It is actually quite easy: you need to write a custom udev rule, which you can place in
/etc/udev/rules.d/10-local.rules
The advantage of doing so is that your custom rule will be read before the other rules.
This file will contain a single line of this form
<conditions to be met> KERNEL=="sd?1", NAME="my_usb_adapter", RUN+="/home/my_name/bin/my_program"
The meaning of this is:
- 'conditions to be met' are a number of conditions, specific to your disk, which identify it uniquely, so that no action is performed when a different HDD is inserted;
- KERNEL=="sd?1" tells udev to start checking this rule only when new partitions /dev/sda1, /dev/sdb1,... are detected. If you need, you can do the same not with a partition, but with the device, in which case KERNEL=="sd?" is the appropriate statement.
- NAME="my_usb_adapter" will create a persistent node at /dev/my_usb_adapter, so that you know where to find the dev to be mounted, if you need to mount it.
- The RUN rule is self-evident. Remember to make
my_program
executable without requiring terminal input or output.

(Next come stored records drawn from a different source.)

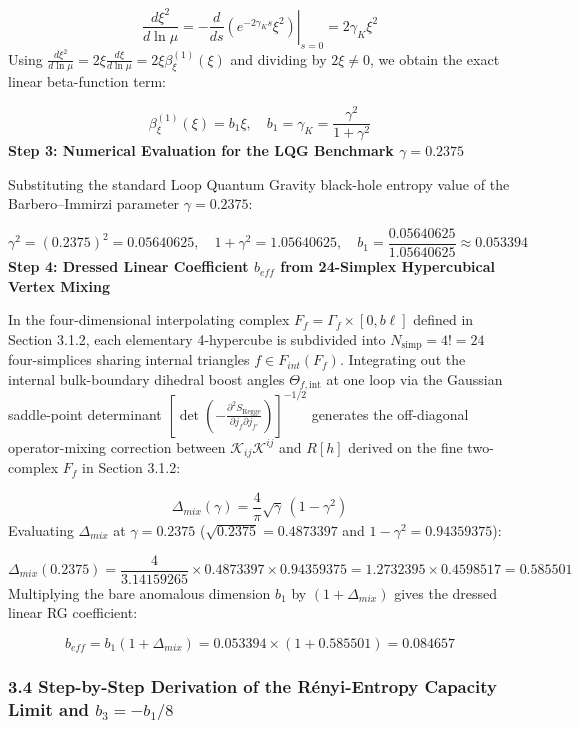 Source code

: \documentclass[aps,prd,onecolumn,superscriptaddress,nofootinbib,longbibliography,10pt]{revtex4-2}
\begin{document}
  \[ \frac{d\xi^2}{d\ln\mu} = -\left.\frac{d}{ds}\left(e^{-2\gamma_K s}\xi^2\right)\right|_{s=0} = 2\gamma_K\xi^2 \]
  Using \(\frac{d\xi^2}{d\ln\mu} = 2\xi\frac{d\xi}{d\ln\mu} = 2\xi\beta_\xi^{(1)}(\xi)\) and dividing by \(2\xi \neq 0\), we obtain the exact linear beta-function term:


  \[ \beta_\xi^{(1)}(\xi) = b_1\xi, \quad b_1 = \gamma_K = \frac{\gamma^2}{1 + \gamma^2} \]
  \textbf{Step 3: Numerical Evaluation for the LQG Benchmark \(\gamma = 0.2375\)}


  Substituting the standard Loop Quantum Gravity black-hole entropy value of the Barbero–Immirzi parameter \(\gamma = 0.2375\):


  \[ \gamma^2 = (0.2375)^2 = 0.05640625, \quad 1 + \gamma^2 = 1.05640625, \quad b_1 = \frac{0.05640625}{1.05640625} \approx 0.053394 \]
  \textbf{Step 4: Dressed Linear Coefficient \(b_{eff}\) from 24-Simplex Hypercubical Vertex Mixing}


  In the four-dimensional interpolating complex \(F_f = \Gamma_f \times [0, b\ell]\) defined in Section 3.1.2, each elementary 4-hypercube is subdivided into \(N_{\text{simp}} = 4! = 24\) four-simplices sharing internal triangles \(f \in F_{int}(F_f)\). Integrating out the internal bulk-boundary dihedral boost angles \(\Theta_{f,\text{int}}\) at one loop via the Gaussian saddle-point determinant \(\left[\det\left(-\frac{\partial^2 S_{\text{Regge}}}{\partial j_f \partial j_{f'}}\right)\right]^{-1/2}\) generates the off-diagonal operator-mixing correction between \(\mathcal{K}_{ij}\mathcal{K}^{ij}\) and \(R[h]\) derived on the fine two-complex \(F_f\) in Section 3.1.2:


  \[ \Delta_{mix}(\gamma) = \frac{4}{\pi}\sqrt{\gamma}\,(1 - \gamma^2) \]
  Evaluating \(\Delta_{mix}\) at \(\gamma = 0.2375\) (\(\sqrt{0.2375} = 0.4873397\) and \(1 - \gamma^2 = 0.94359375\)):


  \[ \Delta_{mix}(0.2375) = \frac{4}{3.14159265} \times 0.4873397 \times 0.94359375 = 1.2732395 \times 0.4598517 = 0.585501 \]
  Multiplying the bare anomalous dimension \(b_1\) by \((1 + \Delta_{mix})\) gives the dressed linear RG coefficient:


  \[ b_{eff} = b_1(1 + \Delta_{mix}) = 0.053394 \times (1 + 0.585501) = 0.084657 \]
  
  
\subsubsection*{3.4 Step-by-Step Derivation of the Rényi-Entropy Capacity Limit and \(b_3 = -b_1/8\)}
\end{document}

You can obtain the information necessary to perform the matching with the command:
udevadm info -a -p $(udevadm info -q path -n /dev/sdb)
if your disk is /dev/sdb, otherwise modify as you see fit. This will provide a large amount of info. I would search for
ATTRS{idVendor}=="18a5"
ATTRS{idProduct}=="0302"
ATTRS{serial}=="TT0E4E008XW3DT9H"
(these values are for one of my USB dongles, your values will be different). One important caveat: the matching rules must be taken from the same parent device, you cannot mix them.
Now we can write the final rule as:
ATTRS{idVendor}=="18a5", ATTRS{idProduct}=="0302", ATTRS{serial}=="TT0E4E008XW3DT9H", KERNEL=="sd?1", NAME="my_usb_adapter", RUN+="/home/my_name/bin/my_program"
Keep in mind that udev files cannot break lines: if you do, udev will see the broken line as two separate rules. There will be no output to your terminal. Also, I have been quite careful in distinguishing =
, ==
, and +=
: make sure you introduce no mistakes in this.